Dasatinib treatment is well tolerated in patients with adenoid cystic carcinoma (ACC), a subtype of malignant salivary gland tumors, and resulted in tumor stabilization in 50% of patients, a new study published online ahead of print in the journal Annals of Oncology has shown.1
Because 90% of ACC cases express cKIT and dasatinib is a potent and selective inhibitor of cKIT, researchers sought to conduct a phase 2 study to evaluate the antitumor activity of the tyrosine kinase inhibitor in ACC and non-ACC malignant salivary gland tumors.
For the study, researchers enrolled 40 patients with progressive, recurrent/metastatic ACC and 14 with non-ACC. All participants received dasatinib 70 mg orally twice daily.

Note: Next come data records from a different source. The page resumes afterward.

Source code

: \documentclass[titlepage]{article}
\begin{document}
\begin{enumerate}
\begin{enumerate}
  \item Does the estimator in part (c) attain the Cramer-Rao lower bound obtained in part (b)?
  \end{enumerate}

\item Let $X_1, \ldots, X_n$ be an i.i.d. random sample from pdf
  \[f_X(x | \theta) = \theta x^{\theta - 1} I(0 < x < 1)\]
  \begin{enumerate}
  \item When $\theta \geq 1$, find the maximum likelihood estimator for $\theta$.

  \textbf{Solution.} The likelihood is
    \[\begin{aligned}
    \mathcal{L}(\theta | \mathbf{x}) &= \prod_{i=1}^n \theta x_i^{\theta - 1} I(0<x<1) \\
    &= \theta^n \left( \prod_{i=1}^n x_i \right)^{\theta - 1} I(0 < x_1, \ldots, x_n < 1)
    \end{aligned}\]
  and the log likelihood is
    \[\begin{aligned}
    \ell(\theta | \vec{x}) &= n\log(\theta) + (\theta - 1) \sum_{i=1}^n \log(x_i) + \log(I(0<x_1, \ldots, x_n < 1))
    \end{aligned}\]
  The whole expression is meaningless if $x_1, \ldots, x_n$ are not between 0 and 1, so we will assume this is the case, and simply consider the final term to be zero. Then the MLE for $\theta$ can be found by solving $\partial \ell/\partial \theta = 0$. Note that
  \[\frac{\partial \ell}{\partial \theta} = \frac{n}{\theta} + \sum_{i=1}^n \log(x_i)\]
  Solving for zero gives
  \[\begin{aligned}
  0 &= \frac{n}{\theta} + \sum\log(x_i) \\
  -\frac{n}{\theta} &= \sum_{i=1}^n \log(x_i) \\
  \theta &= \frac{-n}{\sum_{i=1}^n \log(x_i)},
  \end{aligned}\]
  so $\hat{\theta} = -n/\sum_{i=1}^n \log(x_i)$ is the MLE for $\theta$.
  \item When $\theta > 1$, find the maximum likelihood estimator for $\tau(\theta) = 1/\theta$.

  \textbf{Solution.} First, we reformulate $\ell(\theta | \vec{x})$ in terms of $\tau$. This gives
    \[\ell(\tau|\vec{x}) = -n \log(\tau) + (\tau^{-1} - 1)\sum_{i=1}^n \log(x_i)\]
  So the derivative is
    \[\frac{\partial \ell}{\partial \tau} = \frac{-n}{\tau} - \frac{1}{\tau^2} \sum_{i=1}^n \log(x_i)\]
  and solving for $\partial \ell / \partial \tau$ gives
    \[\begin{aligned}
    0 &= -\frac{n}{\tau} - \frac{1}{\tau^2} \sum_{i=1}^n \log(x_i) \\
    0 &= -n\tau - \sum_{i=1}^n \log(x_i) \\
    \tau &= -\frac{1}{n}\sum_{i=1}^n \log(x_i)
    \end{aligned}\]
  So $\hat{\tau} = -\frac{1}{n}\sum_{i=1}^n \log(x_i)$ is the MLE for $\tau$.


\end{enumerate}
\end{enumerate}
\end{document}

Efficacy results showed that 1 patient with ACC achieved a partial response and 20 had stable disease. Twelve had progressive disease. Researchers found that median progression-free survival and median overall survival was 4.8 months and 14.5 months, respectively. No patients with non-ACC achieved an objective response, 7 had stable disease, and 4 had progressive disease.
RELATED: Head and Neck Cancer Patients Have Higher Suicide Risk
In regard to safety, the most frequent grade 2 or higher adverse events were fatigue, nausea, lymphopenia, dyspnea, increased alanine aminotransferase, anorexia, vomiting, increased alkaline phosphatase, diarrhea, neutropenia, and non-cardiac chest pain. No patients experienced a grade 4 adverse event.

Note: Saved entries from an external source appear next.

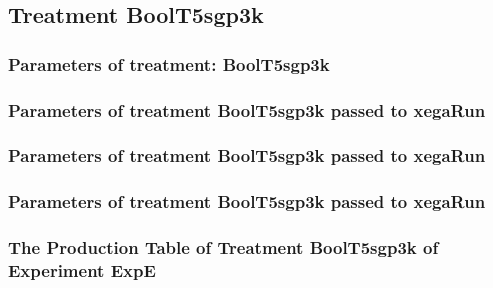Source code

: \documentclass[18pt,c]{beamer}
\makeatletter
\def\beamer@writeslidentry@miniframesoff{%
  \expandafter\beamer@ifempty\expandafter{\beamer@framestartpage}{}%
  {%
   \clearpage\beamer@notesactions%
  }
}
\newcommand*{\miniframesoff}{\let\beamer@writeslidentry=\beamer@writeslidentry@miniframesoff}
\makeatother
\begin{document}
\miniframesoff
\subsection{Treatment BoolT5sgp3k}

 \begin{frame}
 \fontsize{8pt}{9pt}\selectfont
 \frametitle{  Parameters of treatment: BoolT5sgp3k 
 }

 \label{ExpEtParmTable024.tex}  
 \end{frame}


 \begin{frame}
 \fontsize{8pt}{9pt}\selectfont
 \frametitle{  Parameters of treatment BoolT5sgp3k passed to xegaRun
 }

 \label{ExpEtParmTable025.tex}  
 \end{frame}


 \begin{frame}
 \fontsize{8pt}{9pt}\selectfont
 \frametitle{  Parameters of treatment BoolT5sgp3k passed to xegaRun
 }

 \label{ExpEtParmTable026.tex}  
 \end{frame}


 \begin{frame}
 \fontsize{8pt}{9pt}\selectfont
 \frametitle{  Parameters of treatment BoolT5sgp3k passed to xegaRun
 }

 \label{ExpEtParmTable027.tex}  
 \end{frame}

 \begin{frame}
 \fontsize{8pt}{9pt}\selectfont
 \frametitle{ The Production Table of Treatment BoolT5sgp3k of Experiment ExpE }

 \label{ExpEGrammarTable009.tex}  
 \end{frame}
\end{document}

The findings suggest that dasatinib is not active in non-ACC malignant salivary gland tumors, but may have some activity in patients with ACC.
- Wong SJ, Karrison T, Hayes DN, et al. Phase II trial of dasatinib for recurrent or metastatic c-KIT expressing adenoid cystic carcinoma and for non-adenoid cystic malignant salivary tumors [published online ahead of print on November 23, 2015]. Ann Oncol. doi: 10.1093/annonc/mdv537.